The problem>
Copy the records below in full, keeping each word as it is but omitting the pictures.

═══ Material for the task

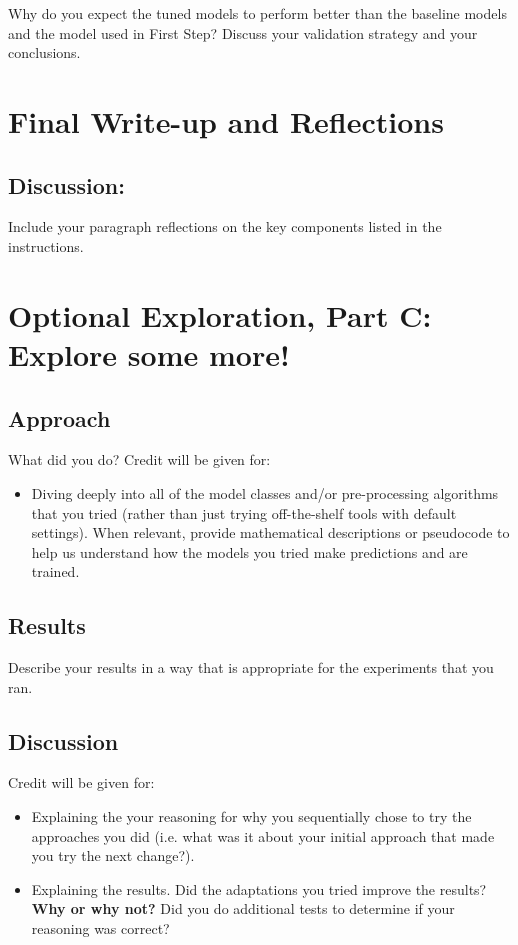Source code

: \documentclass[11pt]{article}
\begin{document}
Why do you expect the tuned models to perform better than the baseline models and the model used in First Step? Discuss your validation strategy and your conclusions.

\section{Final Write-up and Reflections}

\subsection{Discussion:} 

Include your paragraph reflections on the key components listed in the instructions.


\section{Optional Exploration, Part C: Explore some more!}
\subsection{Approach}

What did you do? Credit will be given for:
  \begin{itemize}
  \item Diving deeply into all of the model classes and/or pre-processing algorithms that you tried (rather than just trying off-the-shelf tools with default settings).  When relevant, provide mathematical descriptions or pseudocode to help us understand how the models you tried make predictions and are trained. 
  \end{itemize}
  

\subsection{Results}

Describe your results in a way that is appropriate for the experiments that you ran.

\subsection{Discussion}
Credit will be given for:

  \begin{itemize}
  \item Explaining the your reasoning for why you sequentially chose to
    try the approaches you did (i.e. what was it about your initial
    approach that made you try the next change?).  
  \item Explaining the results.  Did the adaptations you tried improve
    the results?  \textbf{Why or why not?}  Did you do additional tests to
    determine if your reasoning was correct?  
  \end{itemize}
 
\end{document}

══════

Task result>
Source code

: \documentclass[11pt]{article}
\begin{document}
Why do you expect the tuned models to perform better than the baseline models and the model used in First Step? Discuss your validation strategy and your conclusions.

\section{Final Write-up and Reflections}

\subsection{Discussion:} 

Include your paragraph reflections on the key components listed in the instructions.


\section{Optional Exploration, Part C: Explore some more!}
\subsection{Approach}

What did you do? Credit will be given for:
  \begin{itemize}
  \item Diving deeply into all of the model classes and/or pre-processing algorithms that you tried (rather than just trying off-the-shelf tools with default settings).  When relevant, provide mathematical descriptions or pseudocode to help us understand how the models you tried make predictions and are trained. 
  \end{itemize}
  

\subsection{Results}

Describe your results in a way that is appropriate for the experiments that you ran.

\subsection{Discussion}
Credit will be given for:

  \begin{itemize}
  \item Explaining the your reasoning for why you sequentially chose to
    try the approaches you did (i.e. what was it about your initial
    approach that made you try the next change?).  
  \item Explaining the results.  Did the adaptations you tried improve
    the results?  \textbf{Why or why not?}  Did you do additional tests to
    determine if your reasoning was correct?  
  \end{itemize}
 
\end{document}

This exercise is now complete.